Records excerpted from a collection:
........
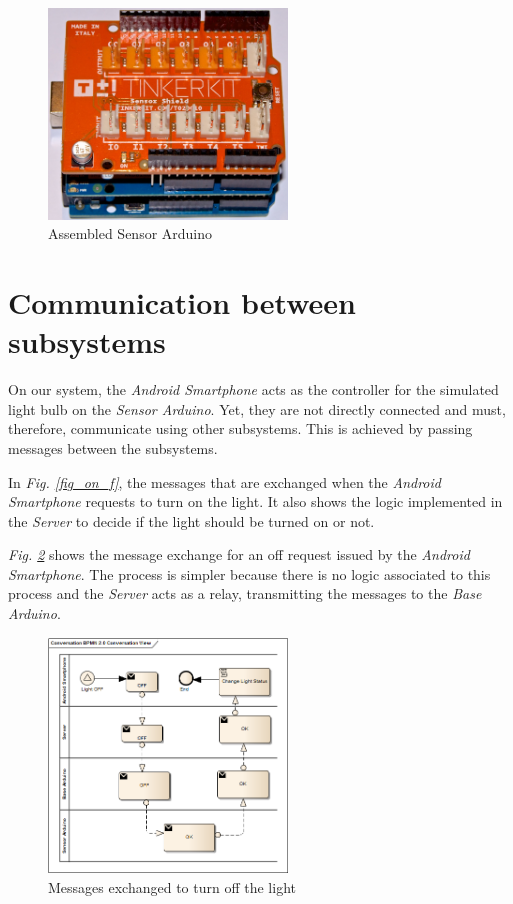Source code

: \documentclass[conference, a4paper]{IEEEtran}
\begin{document}
\begin{figure}[H]
\centering
\includegraphics[width=2.5in]{Sensor_Arduino}
\caption{Assembled Sensor Arduino}
\label{fig_s_ard}
\end{figure}

\section{Communication between subsystems}
\label{comm_sub}

On our system, the \textit{Android Smartphone} acts as the controller for the simulated light bulb on the \textit{Sensor Arduino}. Yet, they are not directly connected and must, therefore, communicate using other subsystems. This is achieved by passing messages between the subsystems.

In \textit{Fig. \ref{fig_on_f}}, the messages that are exchanged when the \textit{Android Smartphone} requests to turn on the light. It also shows the logic implemented in the \textit{Server} to decide if the light should be turned on or not.

\textit{Fig. \ref{fig_off_f}} shows the message exchange for an off request issued by the \textit{Android Smartphone}. The process is simpler because there is no logic associated to this process and the \textit{Server} acts as a relay, transmitting the messages to the \textit{Base Arduino}.

\begin{figure}[H]
\centering
\includegraphics[width=2.5in]{OFF_Flow}
\caption{Messages exchanged to turn off the light}
\label{fig_off_f}
\end{figure}
\end{document}
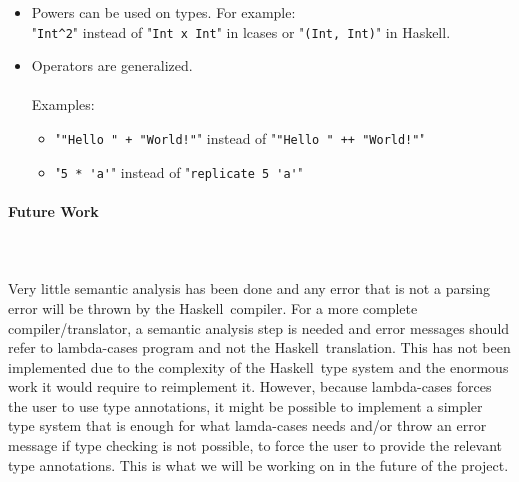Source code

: \documentclass{article}
\def\H{Haskell}
\def\pend{\mbox{}\\\\}
\begin{document}
\begin{itemize}
\begin{itemize}
\item
\begin{verbatim}
(cases, cases)
  (green, green) => true
  (amber, amber) => true
  (red, red) => true
  ... => false
\end{verbatim}
instead of
\begin{verbatim}
\x y -> case (x, y) of
  (Green, Green) => True
  (Amber, Amber) => True
  (Red, Red) => True
  _ => False
\end{verbatim}
\end{itemize}

\item Powers can be used on types.  For example:\\

"\verb|Int^2|" instead of "\verb|Int x Int|" in lcases or "\verb|(Int, Int)|"
in \H. \\

\item Operators are generalized. \\\\
Examples:

\begin{itemize}

\item
"\verb|"Hello " + "World!"|" instead of "\verb|"Hello " ++ "World!"|"

\item
"\verb|5 * 'a'|" instead of "\verb|replicate 5 'a'|"

\end{itemize}


\end{itemize}

\newpage
\paragraph{Future Work}\pend
Very little semantic analysis has been done and any error that is not a
parsing error will be thrown by the \H\ compiler. For a more complete
compiler/translator, a semantic analysis step is needed and error messages
should refer to lambda-cases program and not the \H\ translation. This has not
been implemented due to the complexity of the \H\ type system and the enormous
work it would require to reimplement it. However, because lambda-cases forces
the user to use type annotations, it might be possible to implement a simpler
type system that is enough for what lamda-cases needs and/or throw an error
message if type checking is not possible, to force the user to provide the
relevant type annotations. This is what we will be working on in the future
of the project.

\newpage
\printbibliography
\end{document}
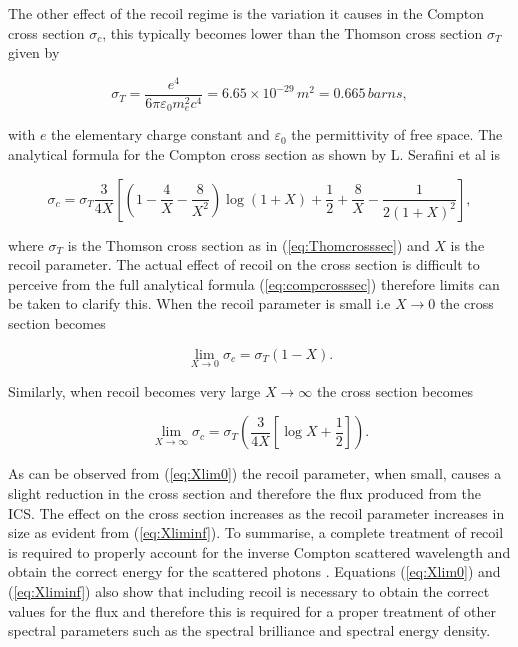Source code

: \documentclass[11pt]{article}
\begin{document}
The other effect of the recoil regime is the variation it causes in the Compton cross section $\sigma_{c}$, this typically becomes lower than the Thomson cross section $\sigma_{T}$ given by

\begin{equation}
\sigma_{T} = \frac{e^{4}}{6\pi\varepsilon_{0}m_{e}^{2}c^{4}} = 6.65 \times 10^{-29}\, m^{2} = 0.665\, barns,
\label{eq:Thomcrosssec}
\end{equation}

\noindent with $e$ the elementary charge constant and $\varepsilon_{0}$ the permittivity of free space. The analytical formula for the Compton cross section as shown by L. Serafini et al \cite{SerafiniAnalytical} is

\begin{equation}
\sigma_{c} = \sigma_{T}\frac{3}{4X}\left[\left(1-\frac{4}{X}-\frac{8}{X^{2}}\right)\log\left(1+X\right)+\frac{1}{2}+\frac{8}{X}-\frac{1}{2\left(1+X\right)^{2}}\right],
\label{eq:compcrosssec}
\end{equation}

\noindent where $\sigma_{T}$ is the Thomson cross section as in (\ref{eq:Thomcrosssec}) and $X$ is the recoil parameter. The actual effect of recoil on the cross section is difficult to perceive from the full analytical formula (\ref{eq:compcrosssec}) therefore limits can be taken to clarify this. When the recoil parameter is small i.e $X \rightarrow 0$ the cross section becomes

\begin{equation}
\lim_{X \rightarrow 0} \sigma_{c} = \sigma_{T}\left(1-X\right).
\label{eq:Xlim0}
\end{equation}

\noindent Similarly, when recoil becomes very large $X \rightarrow \infty$ the cross section becomes 

\begin{equation}
\lim_{X \rightarrow \infty} \sigma_{c} = \sigma_{T}\left(\frac{3}{4X}\left[\log X + \frac{1}{2}\right]\right).
\label{eq:Xliminf}
\end{equation}

\noindent As can be observed from (\ref{eq:Xlim0}) the recoil parameter, when small, causes a slight reduction in the cross section and therefore the flux produced from the ICS. The effect on the cross section increases as the recoil parameter increases in size as evident from (\ref{eq:Xliminf}). To summarise, a complete treatment of recoil is required to properly account for the inverse Compton scattered wavelength and obtain the correct energy for the scattered photons \cite{KrafftLaserPulsing}. Equations (\ref{eq:Xlim0}) and (\ref{eq:Xliminf}) also show that including recoil is necessary to obtain the correct values for the flux and therefore this is required for a proper treatment of other spectral parameters such as the spectral brilliance and spectral energy density.   
\end{document}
........
### [Exercise aim]
Output every entry above exactly, minus the pictures.

### [Expected answer]
Source code

: \documentclass[conference, a4paper]{IEEEtran}
\begin{document}
\begin{figure}[H]
\centering
\includegraphics[width=2.5in]{Sensor_Arduino}
\caption{Assembled Sensor Arduino}
\label{fig_s_ard}
\end{figure}

\section{Communication between subsystems}
\label{comm_sub}

On our system, the \textit{Android Smartphone} acts as the controller for the simulated light bulb on the \textit{Sensor Arduino}. Yet, they are not directly connected and must, therefore, communicate using other subsystems. This is achieved by passing messages between the subsystems.

In \textit{Fig. \ref{fig_on_f}}, the messages that are exchanged when the \textit{Android Smartphone} requests to turn on the light. It also shows the logic implemented in the \textit{Server} to decide if the light should be turned on or not.

\textit{Fig. \ref{fig_off_f}} shows the message exchange for an off request issued by the \textit{Android Smartphone}. The process is simpler because there is no logic associated to this process and the \textit{Server} acts as a relay, transmitting the messages to the \textit{Base Arduino}.

\begin{figure}[H]
\centering
\includegraphics[width=2.5in]{OFF_Flow}
\caption{Messages exchanged to turn off the light}
\label{fig_off_f}
\end{figure}
\end{document}
Source code

: \documentclass{article}
\def\H{Haskell}
\def\pend{\mbox{}\\\\}
\begin{document}
\begin{itemize}
\begin{itemize}
\item
\begin{verbatim}
(cases, cases)
  (green, green) => true
  (amber, amber) => true
  (red, red) => true
  ... => false
\end{verbatim}
instead of
\begin{verbatim}
\x y -> case (x, y) of
  (Green, Green) => True
  (Amber, Amber) => True
  (Red, Red) => True
  _ => False
\end{verbatim}
\end{itemize}

\item Powers can be used on types.  For example:\\

"\verb|Int^2|" instead of "\verb|Int x Int|" in lcases or "\verb|(Int, Int)|"
in \H. \\

\item Operators are generalized. \\\\
Examples:

\begin{itemize}

\item
"\verb|"Hello " + "World!"|" instead of "\verb|"Hello " ++ "World!"|"

\item
"\verb|5 * 'a'|" instead of "\verb|replicate 5 'a'|"

\end{itemize}


\end{itemize}

\newpage
\paragraph{Future Work}\pend
Very little semantic analysis has been done and any error that is not a
parsing error will be thrown by the \H\ compiler. For a more complete
compiler/translator, a semantic analysis step is needed and error messages
should refer to lambda-cases program and not the \H\ translation. This has not
been implemented due to the complexity of the \H\ type system and the enormous
work it would require to reimplement it. However, because lambda-cases forces
the user to use type annotations, it might be possible to implement a simpler
type system that is enough for what lamda-cases needs and/or throw an error
message if type checking is not possible, to force the user to provide the
relevant type annotations. This is what we will be working on in the future
of the project.

\newpage
\printbibliography
\end{document}
Source code

: \documentclass[11pt]{article}
\begin{document}
The other effect of the recoil regime is the variation it causes in the Compton cross section $\sigma_{c}$, this typically becomes lower than the Thomson cross section $\sigma_{T}$ given by

\begin{equation}
\sigma_{T} = \frac{e^{4}}{6\pi\varepsilon_{0}m_{e}^{2}c^{4}} = 6.65 \times 10^{-29}\, m^{2} = 0.665\, barns,
\label{eq:Thomcrosssec}
\end{equation}

\noindent with $e$ the elementary charge constant and $\varepsilon_{0}$ the permittivity of free space. The analytical formula for the Compton cross section as shown by L. Serafini et al \cite{SerafiniAnalytical} is

\begin{equation}
\sigma_{c} = \sigma_{T}\frac{3}{4X}\left[\left(1-\frac{4}{X}-\frac{8}{X^{2}}\right)\log\left(1+X\right)+\frac{1}{2}+\frac{8}{X}-\frac{1}{2\left(1+X\right)^{2}}\right],
\label{eq:compcrosssec}
\end{equation}

\noindent where $\sigma_{T}$ is the Thomson cross section as in (\ref{eq:Thomcrosssec}) and $X$ is the recoil parameter. The actual effect of recoil on the cross section is difficult to perceive from the full analytical formula (\ref{eq:compcrosssec}) therefore limits can be taken to clarify this. When the recoil parameter is small i.e $X \rightarrow 0$ the cross section becomes

\begin{equation}
\lim_{X \rightarrow 0} \sigma_{c} = \sigma_{T}\left(1-X\right).
\label{eq:Xlim0}
\end{equation}

\noindent Similarly, when recoil becomes very large $X \rightarrow \infty$ the cross section becomes 

\begin{equation}
\lim_{X \rightarrow \infty} \sigma_{c} = \sigma_{T}\left(\frac{3}{4X}\left[\log X + \frac{1}{2}\right]\right).
\label{eq:Xliminf}
\end{equation}

\noindent As can be observed from (\ref{eq:Xlim0}) the recoil parameter, when small, causes a slight reduction in the cross section and therefore the flux produced from the ICS. The effect on the cross section increases as the recoil parameter increases in size as evident from (\ref{eq:Xliminf}). To summarise, a complete treatment of recoil is required to properly account for the inverse Compton scattered wavelength and obtain the correct energy for the scattered photons \cite{KrafftLaserPulsing}. Equations (\ref{eq:Xlim0}) and (\ref{eq:Xliminf}) also show that including recoil is necessary to obtain the correct values for the flux and therefore this is required for a proper treatment of other spectral parameters such as the spectral brilliance and spectral energy density.   
\end{document}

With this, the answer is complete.